That is according to the Prosecutor of the International Criminal Court (ICC), Fatou Bensouda, who said she had a “clear message to convey: now is the time to act. Now is the time for the people of Sudan to choose law, over impunity, and ensure that the ICC suspects in the Darfur situation, finally face justice in a court of law.”
She said the Council now had a “unique opportunity to decisively and effectively” address the wrongs committed by the security forces aligned with former President Omar al-Bashir in the Darfur region between 2003-2008, when around 300,000 were killed and 2.7 million civilians driven from their homes, according to UN figures.
She called for the immediate cessation of violence against civilians in the capital Khartoum and elsewhere, since the 3 June wave of attacks against protesters calling for a return to civilian rule, in opposition to the ruling Transitional Military Council (TMC).
All arrest warrants for the five suspects charged with the grave crimes within the ICC’s remit – genocide, war crimes and crimes against humanity – remain outstanding, she told members. Both deposed president Bashir, and two others, are now said to be in custody she said and are legally obliged to be transferred by the TMC. Only if they could show willing to prosecute them for the same crimes, could they remain in Sudan, she said.

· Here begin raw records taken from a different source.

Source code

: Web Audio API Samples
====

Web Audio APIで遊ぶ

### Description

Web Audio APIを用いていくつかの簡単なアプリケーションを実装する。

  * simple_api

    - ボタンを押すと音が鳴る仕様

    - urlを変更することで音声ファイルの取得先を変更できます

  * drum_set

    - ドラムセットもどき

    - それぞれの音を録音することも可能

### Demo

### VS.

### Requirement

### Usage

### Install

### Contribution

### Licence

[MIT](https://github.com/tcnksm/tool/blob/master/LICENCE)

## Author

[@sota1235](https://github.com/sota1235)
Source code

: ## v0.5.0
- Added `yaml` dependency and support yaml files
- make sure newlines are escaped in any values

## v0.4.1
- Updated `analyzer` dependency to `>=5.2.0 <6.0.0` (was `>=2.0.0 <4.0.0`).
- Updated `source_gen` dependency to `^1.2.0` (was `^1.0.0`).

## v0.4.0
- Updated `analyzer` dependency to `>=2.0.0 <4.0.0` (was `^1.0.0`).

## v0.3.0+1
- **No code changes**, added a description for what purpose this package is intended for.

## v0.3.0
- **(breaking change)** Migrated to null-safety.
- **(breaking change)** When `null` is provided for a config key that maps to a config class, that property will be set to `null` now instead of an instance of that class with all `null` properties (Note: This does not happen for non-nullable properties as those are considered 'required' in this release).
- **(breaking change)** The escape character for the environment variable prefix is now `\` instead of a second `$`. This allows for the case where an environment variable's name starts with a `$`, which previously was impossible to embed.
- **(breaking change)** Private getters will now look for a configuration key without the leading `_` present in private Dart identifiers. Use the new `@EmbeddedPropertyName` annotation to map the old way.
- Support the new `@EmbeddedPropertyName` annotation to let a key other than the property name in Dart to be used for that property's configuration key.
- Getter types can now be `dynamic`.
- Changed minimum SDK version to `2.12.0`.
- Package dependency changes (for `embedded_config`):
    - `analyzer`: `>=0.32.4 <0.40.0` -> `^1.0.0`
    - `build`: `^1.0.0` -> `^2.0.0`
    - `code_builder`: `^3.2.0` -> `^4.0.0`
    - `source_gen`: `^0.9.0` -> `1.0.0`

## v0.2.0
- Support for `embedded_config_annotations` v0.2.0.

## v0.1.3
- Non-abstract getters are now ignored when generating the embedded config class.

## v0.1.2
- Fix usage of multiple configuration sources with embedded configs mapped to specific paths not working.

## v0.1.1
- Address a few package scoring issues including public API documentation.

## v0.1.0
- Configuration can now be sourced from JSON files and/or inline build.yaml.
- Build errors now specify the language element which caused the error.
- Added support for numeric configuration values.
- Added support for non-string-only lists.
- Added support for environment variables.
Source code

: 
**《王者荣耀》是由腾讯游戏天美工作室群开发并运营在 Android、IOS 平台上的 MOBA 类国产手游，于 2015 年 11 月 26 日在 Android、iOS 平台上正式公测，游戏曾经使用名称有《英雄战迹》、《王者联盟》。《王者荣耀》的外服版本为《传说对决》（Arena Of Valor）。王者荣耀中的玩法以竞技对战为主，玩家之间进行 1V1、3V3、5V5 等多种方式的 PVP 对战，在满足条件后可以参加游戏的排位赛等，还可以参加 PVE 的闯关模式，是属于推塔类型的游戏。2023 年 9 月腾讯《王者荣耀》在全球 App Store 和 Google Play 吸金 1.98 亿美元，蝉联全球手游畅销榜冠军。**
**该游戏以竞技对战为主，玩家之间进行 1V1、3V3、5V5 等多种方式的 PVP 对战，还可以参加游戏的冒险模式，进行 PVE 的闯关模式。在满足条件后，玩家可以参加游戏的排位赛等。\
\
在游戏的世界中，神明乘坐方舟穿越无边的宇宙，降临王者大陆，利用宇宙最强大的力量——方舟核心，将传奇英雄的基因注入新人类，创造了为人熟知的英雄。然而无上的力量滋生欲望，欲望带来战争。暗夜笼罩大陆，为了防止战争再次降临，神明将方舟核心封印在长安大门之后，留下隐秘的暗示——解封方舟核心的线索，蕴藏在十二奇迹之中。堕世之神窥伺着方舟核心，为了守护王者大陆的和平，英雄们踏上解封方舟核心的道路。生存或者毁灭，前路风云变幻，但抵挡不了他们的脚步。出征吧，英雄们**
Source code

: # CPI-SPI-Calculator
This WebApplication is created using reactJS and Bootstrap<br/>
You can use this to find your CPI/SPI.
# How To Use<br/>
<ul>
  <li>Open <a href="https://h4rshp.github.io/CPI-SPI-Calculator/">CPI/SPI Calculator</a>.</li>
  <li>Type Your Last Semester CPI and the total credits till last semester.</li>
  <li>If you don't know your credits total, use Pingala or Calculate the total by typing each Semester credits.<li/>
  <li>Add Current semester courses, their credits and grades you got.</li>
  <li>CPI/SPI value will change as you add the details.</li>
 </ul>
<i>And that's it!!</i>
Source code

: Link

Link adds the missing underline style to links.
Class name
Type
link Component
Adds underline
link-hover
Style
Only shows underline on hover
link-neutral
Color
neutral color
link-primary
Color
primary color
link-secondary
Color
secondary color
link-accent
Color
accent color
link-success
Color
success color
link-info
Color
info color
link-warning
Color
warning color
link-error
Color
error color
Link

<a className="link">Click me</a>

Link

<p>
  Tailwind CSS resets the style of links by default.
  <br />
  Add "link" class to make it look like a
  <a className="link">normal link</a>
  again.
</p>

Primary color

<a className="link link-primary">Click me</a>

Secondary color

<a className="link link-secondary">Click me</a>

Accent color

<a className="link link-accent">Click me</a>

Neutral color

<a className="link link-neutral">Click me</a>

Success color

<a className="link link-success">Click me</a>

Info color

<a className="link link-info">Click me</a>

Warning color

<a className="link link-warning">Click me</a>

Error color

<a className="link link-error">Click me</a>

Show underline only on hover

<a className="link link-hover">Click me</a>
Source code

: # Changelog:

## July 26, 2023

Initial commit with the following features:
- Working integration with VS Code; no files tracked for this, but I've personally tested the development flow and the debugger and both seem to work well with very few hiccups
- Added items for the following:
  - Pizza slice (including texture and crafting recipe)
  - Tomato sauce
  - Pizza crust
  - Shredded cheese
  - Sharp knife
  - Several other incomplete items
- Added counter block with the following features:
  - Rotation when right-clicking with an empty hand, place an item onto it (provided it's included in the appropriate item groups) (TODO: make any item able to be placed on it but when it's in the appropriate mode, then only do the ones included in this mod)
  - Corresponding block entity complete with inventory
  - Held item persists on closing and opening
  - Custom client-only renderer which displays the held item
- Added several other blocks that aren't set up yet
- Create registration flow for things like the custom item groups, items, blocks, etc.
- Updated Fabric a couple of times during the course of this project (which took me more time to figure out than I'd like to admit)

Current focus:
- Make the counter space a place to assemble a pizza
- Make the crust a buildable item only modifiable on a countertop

Victims must have their day in court
“I am ready to engage in dialogue with the authorities in Sudan to ensure that the Darfur suspects face independent and impartial justice, either in a courtroom in The Hague, or in Sudan”, said the Prosecutor. “Continued impunity is not an option. The victims of the Darfur situation deserve to finally have their day in court.”
“My expectation is that Sudan, with the support of this Council, will engage in dialogue with my Office to discuss the feasibility of a mission by my Office to Sudan in the very near future to resolve these issues.”
She said in the face of a resurgence of further alleged grave crimes by former ‘Janjaweed’ militia fighters who are now part of the TMC-sanctioned Rapid Support Forces (RSF), who led many of the alleged atrocities in Darfur over a decade ago, it was “simply intolerable” that reported attacks today were continuing.
Attacks against civilian populations in Darfur have continued during the reporting period and appear to be increasing in severity. The approximately 1.64 million internally displaced persons in Darfur remain especially vulnerable and sexual and gender-based violence continues to restrict the freedom of movement of women and girls, in IDP camps and areas of return”, she told the Council
Ms. Bensouda noted with concern “the reports that the RSF have allegedly seized facilities and assets previously held by the Africa Union-United Nations Hybrid Operation in Darfur. In this context, I support the AU Peace and Security Council’s resolve to extend UNAMID’s mandate for a period of 12 months…as well as its rejection of the TMC’s call for UNAMID to hand over assets to the RSF, and its request that these assets are handed to civilian authorities.”
She said she would not hesitate to investigate any further crimes within the ICC mandate in Darfur “and where appropriate, prosecute”.
“With this Council’s support, and the cooperation of the authorities in Sudan”, she concluded, “there is an opportunity, now, to make real progress in the pursuit of accountability and justice for the victims in the Darfur situation. The current reported violence against civilians in Darfur must stop and all the ICC Darfur suspects must stand trial. We must not squander this opportunity.”